Anywhere in ProgressTask and BatchProgressTask can be send message to output with sendMessage($message) method.

TaskGenerator

The TaskGenerator interface in the Parallel library allows you to dynamically generate tasks. This is useful when you need to create tasks based on criteria or input data that may not be known beforehand.

Creating a New TaskGenerator

To create a new TaskGenerator, implement the TaskGenerator interface. This interface requires the implementation of two methods: getName and generateTasks.

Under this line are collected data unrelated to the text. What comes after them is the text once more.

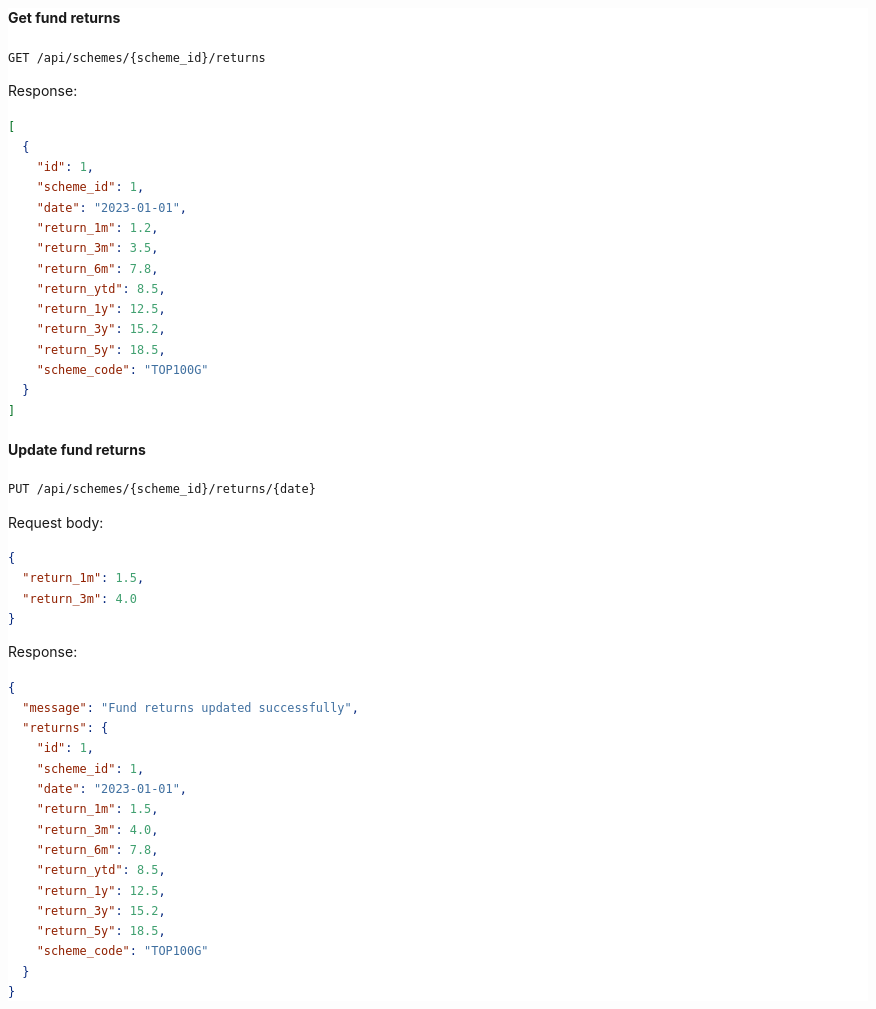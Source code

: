 #### Get fund returns

```
GET /api/schemes/{scheme_id}/returns
```

Response:
```json
[
  {
    "id": 1,
    "scheme_id": 1,
    "date": "2023-01-01",
    "return_1m": 1.2,
    "return_3m": 3.5,
    "return_6m": 7.8,
    "return_ytd": 8.5,
    "return_1y": 12.5,
    "return_3y": 15.2,
    "return_5y": 18.5,
    "scheme_code": "TOP100G"
  }
]
```

#### Update fund returns

```
PUT /api/schemes/{scheme_id}/returns/{date}
```

Request body:
```json
{
  "return_1m": 1.5,
  "return_3m": 4.0
}
```

Response:
```json
{
  "message": "Fund returns updated successfully",
  "returns": {
    "id": 1,
    "scheme_id": 1,
    "date": "2023-01-01",
    "return_1m": 1.5,
    "return_3m": 4.0,
    "return_6m": 7.8,
    "return_ytd": 8.5,
    "return_1y": 12.5,
    "return_3y": 15.2,
    "return_5y": 18.5,
    "scheme_code": "TOP100G"
  }
}
```
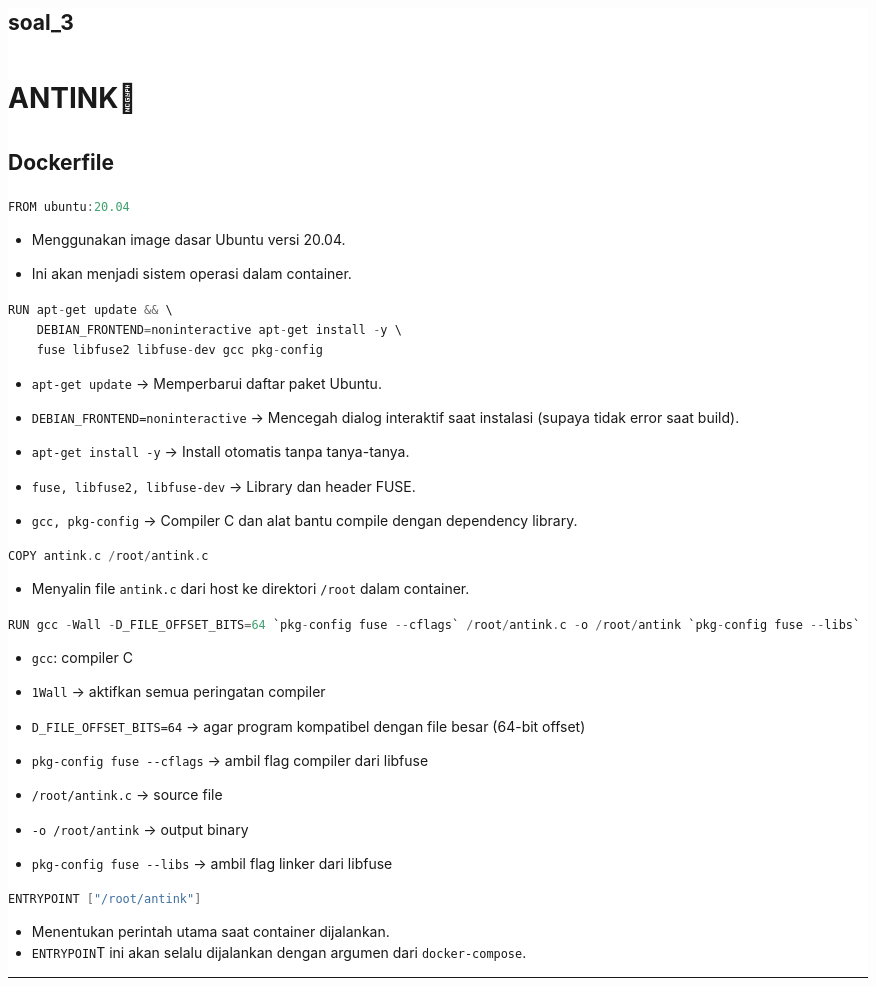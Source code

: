 ## soal_3
# ANTINK🚫

## Dockerfile
```c
FROM ubuntu:20.04
```
- Menggunakan image dasar Ubuntu versi 20.04.

- Ini akan menjadi sistem operasi dalam container.

```c
RUN apt-get update && \
    DEBIAN_FRONTEND=noninteractive apt-get install -y \
    fuse libfuse2 libfuse-dev gcc pkg-config

```

- `apt-get update`
→ Memperbarui daftar paket Ubuntu.

- `DEBIAN_FRONTEND=noninteractive`
→ Mencegah dialog interaktif saat instalasi (supaya tidak error saat build).

- `apt-get install -y`
→ Install otomatis tanpa tanya-tanya.

- `fuse, libfuse2, libfuse-dev`
→ Library dan header FUSE.

- `gcc, pkg-config`
→ Compiler C dan alat bantu compile dengan dependency library.

```c
COPY antink.c /root/antink.c
```
- Menyalin file `antink.c` dari host ke direktori `/root` dalam container.

```c
RUN gcc -Wall -D_FILE_OFFSET_BITS=64 `pkg-config fuse --cflags` /root/antink.c -o /root/antink `pkg-config fuse --libs`
```
- `gcc`: compiler C

- `1Wall` → aktifkan semua peringatan compiler

- `D_FILE_OFFSET_BITS=64` → agar program kompatibel dengan file besar (64-bit offset)

- `pkg-config fuse --cflags` → ambil flag compiler dari libfuse

- `/root/antink.c` → source file

- `-o /root/antink` → output binary

- `pkg-config fuse --libs` → ambil flag linker dari libfuse
```c
ENTRYPOINT ["/root/antink"]
```
- Menentukan perintah utama saat container dijalankan.
- `ENTRYPOIN`T ini akan selalu dijalankan dengan argumen dari `docker-compose`.

---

Here's an example of how to create a new TaskGenerator:

namespace Parallel\TaskGenerator;

use Parallel\Task;

class CustomTaskGenerator implements TaskGenerator
{
private $name;
private $task;
private $runAfter = [];
private $maxConcurrentTasksCount;
private $chunkSize;

    public function __construct(string $name, Task $task, int $chunksCount, array $runAfter = [], ?int $maxConcurrentTasksCount = null)
    {
        $this->name = $name;
        $this->task = $task;
        $this->chunkSize = $chunksCount;
        $this->runAfter = $runAfter;
        $this->maxConcurrentTasksCount = $maxConcurrentTasksCount;
    }

    public function getName(): string
    {
        return $this->name;
    }

    public function generateTasks(): array
    {
        $tasks = [];
        for ($i = 1; $i <= $this->chunkSize; $i++) {
            $tasks[] = new BaseGeneratedTask($this->task, $this->runAfter, $this->maxConcurrentTasksCount);
        }
        return $tasks;
    }
}

Adding TaskGenerators to Parallel

Once you have created your TaskGenerator, add it to the Parallel instance. This allows the dynamically generated tasks to be included in the parallel processing.

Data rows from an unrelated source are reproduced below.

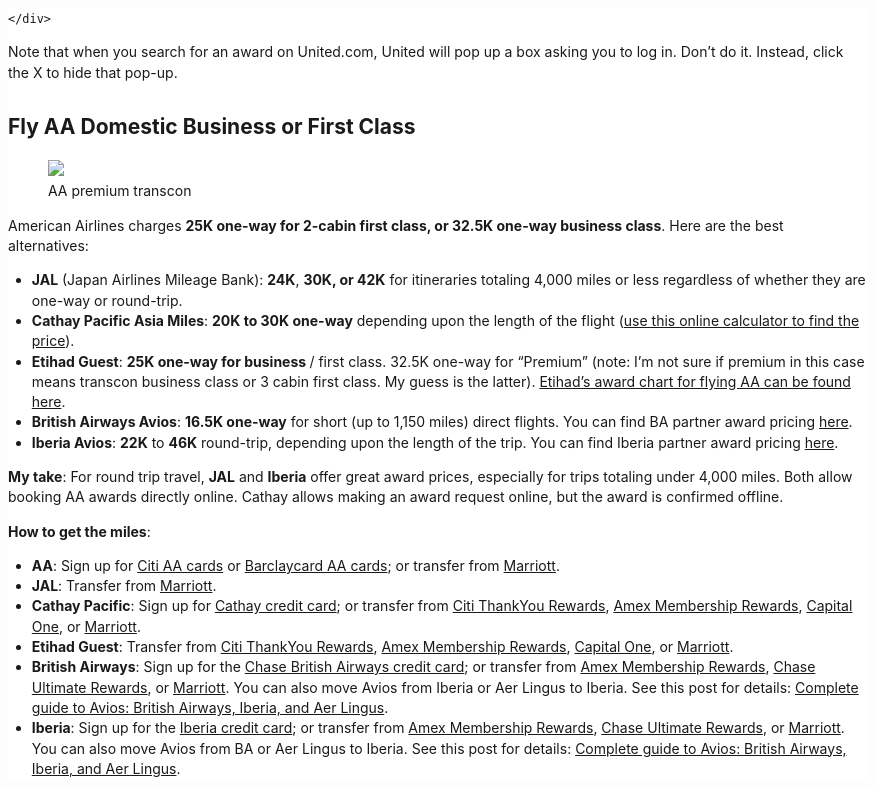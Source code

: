	</div>
	
<p>Note that when you search for an award on United.com, United will pop up a box asking you to log in.  Don’t do it.  Instead, click the X to hide that pop-up.</p>
<h2>Fly AA Domestic Business or First Class</h2>
<figure><img src="https://frequentmiler.com/wp-content/uploads/2018/02/Aircraft-Interiors-AA-Interior-Leisure-Male-Lay-Flat-Seats-e1517681614257.jpg"><figcaption>AA premium transcon</figcaption></figure>
<p>American Airlines charges <strong>25K one-way for 2-cabin first class, or 32.5K one-way business class</strong>.  Here are the best alternatives:</p>
<ul>
<li><strong>JAL</strong> (Japan Airlines Mileage Bank): <strong>24K</strong>, <strong>30K, or 42K</strong> for itineraries totaling 4,000 miles or less regardless of whether they are one-way or round-trip.</li>
<li><strong>Cathay Pacific Asia Miles</strong>: <strong>20K to 30K one-way</strong> depending upon the length of the flight (<a href="https://www.asiamiles.com/en/afr.html">use this online calculator to find the price</a>).</li>
<li><strong>Etihad Guest</strong>: <strong>25K one-way for business </strong>/ first class. 32.5K one-way for “Premium” (note: I’m not sure if premium in this case means transcon business class or 3 cabin first class. My guess is the latter). <a href="https://www.etihadguest.com/content/dam/eag/glc/etihadguest/programassets/pdf/American-Airlines-redemption.pdf">Etihad’s award chart for flying AA can be found here</a>.</li>
<li><strong>British Airways Avios</strong>: <strong>16.5K one-way</strong> for short (up to 1,150 miles) direct flights.  You can find BA partner award pricing <a href="https://frequentmiler.com/complete-guide-to-avios-british-airways-iberia-and-aer-lingus/#BA_Partner_Awards">here</a>.</li>
<li><strong>Iberia Avios</strong>: <strong>22K</strong> to <strong>46K</strong> round-trip, depending upon the length of the trip.  You can find Iberia partner award pricing <a href="https://frequentmiler.com/complete-guide-to-avios-british-airways-iberia-and-aer-lingus/#Iberia_Partner_Awards">here</a>.</li>
</ul>
<p><strong>My take</strong>: For round trip travel, <strong>JAL</strong> and <strong>Iberia</strong> offer great award prices, especially for trips totaling under 4,000 miles. Both allow booking AA awards directly online. Cathay allows making an award request online, but the award is confirmed offline.</p>
<p><strong>How to get the miles</strong>:</p>
<ul>
<li><strong>AA</strong>: Sign up for <a href="https://frequentmiler.com/best-credit-card-sign-up-offers/#CitiAirlines">Citi AA cards</a> or <a href="https://frequentmiler.com/best-credit-card-sign-up-offers/#Barclays">Barclaycard AA cards</a>; or transfer from <a href="https://frequentmiler.com/spg-transfer-partners/">Marriott</a>.</li>
<li><strong>JAL</strong>: Transfer from <a href="https://frequentmiler.com/spg-transfer-partners/">Marriott</a>.</li>
<li><strong>Cathay Pacific</strong>: Sign up for <a href="https://frequentmiler.com/cx/">Cathay credit card</a>; or transfer from <a href="https://frequentmiler.com/citi-transfer-partners/">Citi ThankYou Rewards</a>, <a href="https://frequentmiler.com/amex-transfer-partners/">Amex Membership Rewards</a>, <a href="https://frequentmiler.com/capital-one-transfer-partners/">Capital One</a>, or <a href="https://frequentmiler.com/spg-transfer-partners/">Marriott</a>.</li>
<li><strong>Etihad Guest</strong>: Transfer from <a href="https://frequentmiler.com/citi-transfer-partners/">Citi ThankYou Rewards</a>, <a href="https://frequentmiler.com/amex-transfer-partners/">Amex Membership Rewards</a>, <a href="https://frequentmiler.com/capital-one-transfer-partners/">Capital One</a>, or <a href="https://frequentmiler.com/spg-transfer-partners/">Marriott</a>.</li>
<li><strong>British Airways</strong>: Sign up for the <a href="https://frequentmiler.com/ba/#Goto">Chase British Airways credit card</a>; or transfer from <a href="https://frequentmiler.com/amex-transfer-partners/">Amex Membership Rewards</a>, <a href="https://frequentmiler.com/chase-transfer-partners/">Chase Ultimate Rewards</a>, or <a href="https://frequentmiler.com/spg-transfer-partners/">Marriott</a>.  You can also move Avios from Iberia or Aer Lingus to Iberia.  See this post for details: <a href="https://frequentmiler.com/complete-guide-to-avios-british-airways-iberia-and-aer-lingus/#BA_Partner_Awards">Complete guide to Avios: British Airways, Iberia, and Aer Lingus</a>.</li>
<li><strong>Iberia</strong>: Sign up for the <a href="https://frequentmiler.com/IB/#Goto">Iberia credit card</a>; or transfer from <a href="https://frequentmiler.com/amex-transfer-partners/">Amex Membership Rewards</a>, <a href="https://frequentmiler.com/chase-transfer-partners/">Chase Ultimate Rewards</a>, or <a href="https://frequentmiler.com/spg-transfer-partners/">Marriott</a>.  You can also move Avios from BA or Aer Lingus to Iberia.  See this post for details: <a href="https://frequentmiler.com/complete-guide-to-avios-british-airways-iberia-and-aer-lingus/#BA_Partner_Awards">Complete guide to Avios: British Airways, Iberia, and Aer Lingus</a>.</li>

$taskGenerator = new CustomTaskGenerator('custom', new \Parallel\SomeTask('task:custom'), 10, ['task:dependency'], 2);
$parallel->addTaskGenerator($taskGenerator);

Working with Generated Tasks

Tasks generated by a TaskGenerator can have dependencies just like regular tasks. Specify these dependencies when creating the generated tasks. The Parallel library ensures these tasks are executed in the correct order.

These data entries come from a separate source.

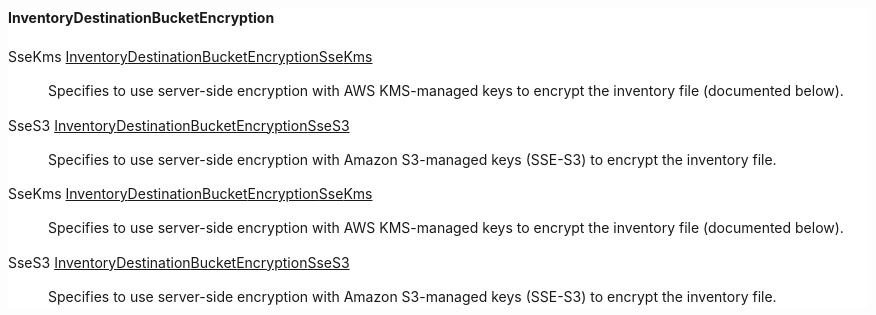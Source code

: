 <h4 id="inventorydestinationbucketencryption">Inventory<wbr>Destination<wbr>Bucket<wbr>Encryption</h4>

<div>
<pulumi-choosable type="language" values="csharp">
<dl class="resources-properties"><dt class="property-optional"
            title="Optional">
        <span id="ssekms_csharp">
<a data-swiftype-name="resource-property" data-swiftype-type="text" href="#ssekms_csharp" style="color: inherit; text-decoration: inherit;">Sse<wbr>Kms</a>
</span>
        <span class="property-indicator"></span>
        <span class="property-type"><a href="#inventorydestinationbucketencryptionssekms">Inventory<wbr>Destination<wbr>Bucket<wbr>Encryption<wbr>Sse<wbr>Kms</a></span>
    </dt>
    <dd><p>Specifies to use server-side encryption with AWS KMS-managed keys to encrypt the inventory file (documented below).</p>
</dd><dt class="property-optional"
            title="Optional">
        <span id="sses3_csharp">
<a data-swiftype-name="resource-property" data-swiftype-type="text" href="#sses3_csharp" style="color: inherit; text-decoration: inherit;">Sse<wbr>S3</a>
</span>
        <span class="property-indicator"></span>
        <span class="property-type"><a href="#inventorydestinationbucketencryptionsses3">Inventory<wbr>Destination<wbr>Bucket<wbr>Encryption<wbr>Sse<wbr>S3</a></span>
    </dt>
    <dd><p>Specifies to use server-side encryption with Amazon S3-managed keys (SSE-S3) to encrypt the inventory file.</p>
</dd></dl>
</pulumi-choosable>
</div>

<div>
<pulumi-choosable type="language" values="go">
<dl class="resources-properties"><dt class="property-optional"
            title="Optional">
        <span id="ssekms_go">
<a data-swiftype-name="resource-property" data-swiftype-type="text" href="#ssekms_go" style="color: inherit; text-decoration: inherit;">Sse<wbr>Kms</a>
</span>
        <span class="property-indicator"></span>
        <span class="property-type"><a href="#inventorydestinationbucketencryptionssekms">Inventory<wbr>Destination<wbr>Bucket<wbr>Encryption<wbr>Sse<wbr>Kms</a></span>
    </dt>
    <dd><p>Specifies to use server-side encryption with AWS KMS-managed keys to encrypt the inventory file (documented below).</p>
</dd><dt class="property-optional"
            title="Optional">
        <span id="sses3_go">
<a data-swiftype-name="resource-property" data-swiftype-type="text" href="#sses3_go" style="color: inherit; text-decoration: inherit;">Sse<wbr>S3</a>
</span>
        <span class="property-indicator"></span>
        <span class="property-type"><a href="#inventorydestinationbucketencryptionsses3">Inventory<wbr>Destination<wbr>Bucket<wbr>Encryption<wbr>Sse<wbr>S3</a></span>
    </dt>
    <dd><p>Specifies to use server-side encryption with Amazon S3-managed keys (SSE-S3) to encrypt the inventory file.</p>
</dd></dl>
</pulumi-choosable>
</div>
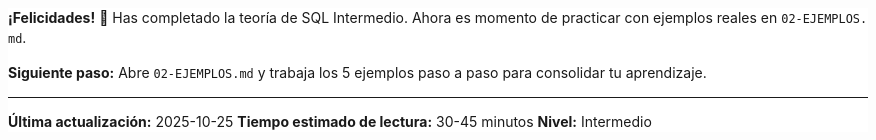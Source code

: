 **¡Felicidades!** 🎉 Has completado la teoría de SQL Intermedio. Ahora es momento de practicar con ejemplos reales en `02-EJEMPLOS.md`.

**Siguiente paso:** Abre `02-EJEMPLOS.md` y trabaja los 5 ejemplos paso a paso para consolidar tu aprendizaje.

---

**Última actualización:** 2025-10-25
**Tiempo estimado de lectura:** 30-45 minutos
**Nivel:** Intermedio
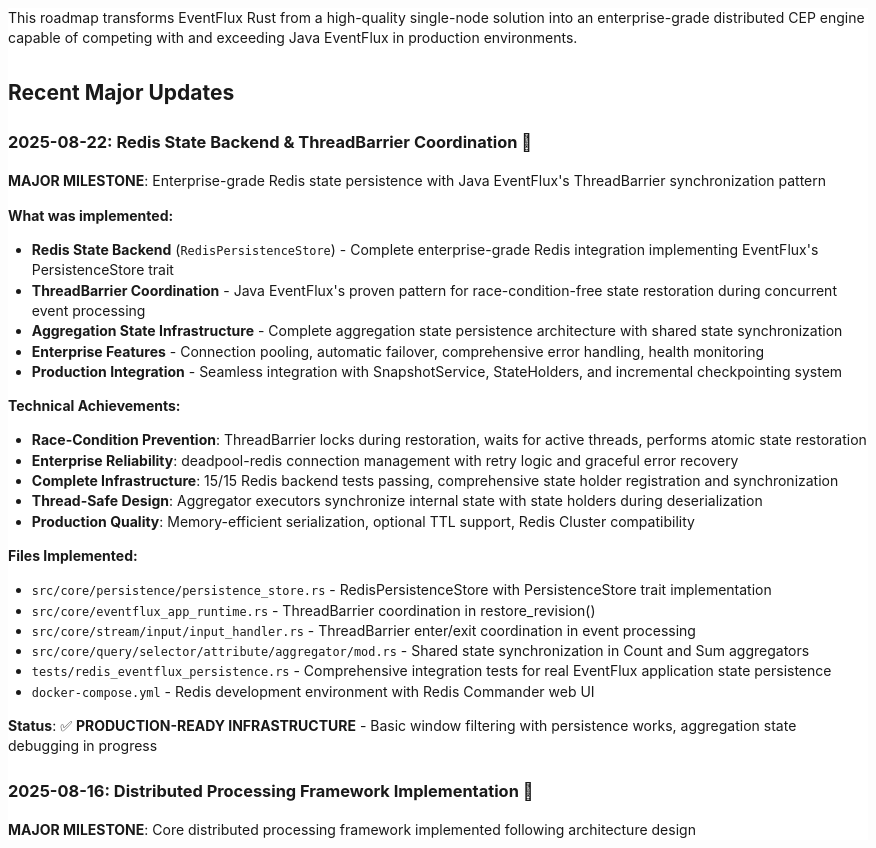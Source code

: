 This roadmap transforms EventFlux Rust from a high-quality single-node solution into an enterprise-grade distributed CEP engine capable of competing with and exceeding Java EventFlux in production environments.

## Recent Major Updates

### 2025-08-22: Redis State Backend & ThreadBarrier Coordination 🔄
**MAJOR MILESTONE**: Enterprise-grade Redis state persistence with Java EventFlux's ThreadBarrier synchronization pattern

**What was implemented:**
- **Redis State Backend** (`RedisPersistenceStore`) - Complete enterprise-grade Redis integration implementing EventFlux's PersistenceStore trait
- **ThreadBarrier Coordination** - Java EventFlux's proven pattern for race-condition-free state restoration during concurrent event processing
- **Aggregation State Infrastructure** - Complete aggregation state persistence architecture with shared state synchronization
- **Enterprise Features** - Connection pooling, automatic failover, comprehensive error handling, health monitoring
- **Production Integration** - Seamless integration with SnapshotService, StateHolders, and incremental checkpointing system

**Technical Achievements:**
- **Race-Condition Prevention**: ThreadBarrier locks during restoration, waits for active threads, performs atomic state restoration
- **Enterprise Reliability**: deadpool-redis connection management with retry logic and graceful error recovery  
- **Complete Infrastructure**: 15/15 Redis backend tests passing, comprehensive state holder registration and synchronization
- **Thread-Safe Design**: Aggregator executors synchronize internal state with state holders during deserialization
- **Production Quality**: Memory-efficient serialization, optional TTL support, Redis Cluster compatibility

**Files Implemented:**
- `src/core/persistence/persistence_store.rs` - RedisPersistenceStore with PersistenceStore trait implementation
- `src/core/eventflux_app_runtime.rs` - ThreadBarrier coordination in restore_revision()
- `src/core/stream/input/input_handler.rs` - ThreadBarrier enter/exit coordination in event processing
- `src/core/query/selector/attribute/aggregator/mod.rs` - Shared state synchronization in Count and Sum aggregators
- `tests/redis_eventflux_persistence.rs` - Comprehensive integration tests for real EventFlux application state persistence
- `docker-compose.yml` - Redis development environment with Redis Commander web UI

**Status**: ✅ **PRODUCTION-READY INFRASTRUCTURE** - Basic window filtering with persistence works, aggregation state debugging in progress

### 2025-08-16: Distributed Processing Framework Implementation 🚀
**MAJOR MILESTONE**: Core distributed processing framework implemented following architecture design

public function generateTasks(): array
{
    $tasks = [];
    for ($i = 1; $i <= $this->chunkSize; $i++) {
        $tasks[] = new BaseGeneratedTask($this->task, ['task:dependency'], $this->maxConcurrentTasksCount);
    }
    return $tasks;
}

In this example, each generated task depends on task:dependency.

Setting Dependencies for Tasks That Run After Generated Tasks

To set dependencies for tasks that should run after the tasks generated by a TaskGenerator, reference the generator's name. This ensures that the task will wait for all tasks generated by the generator to complete before it starts.

$parallel->addTask(new \Parallel\SomeOtherTask('task:afterGenerated'), ['custom']);

In this example, task:afterGenerated will only start after all tasks generated by the CustomTaskGenerator (named custom) have finished. afterGenerated` will only start after all tasks generated by CustomTaskGenerator have finished.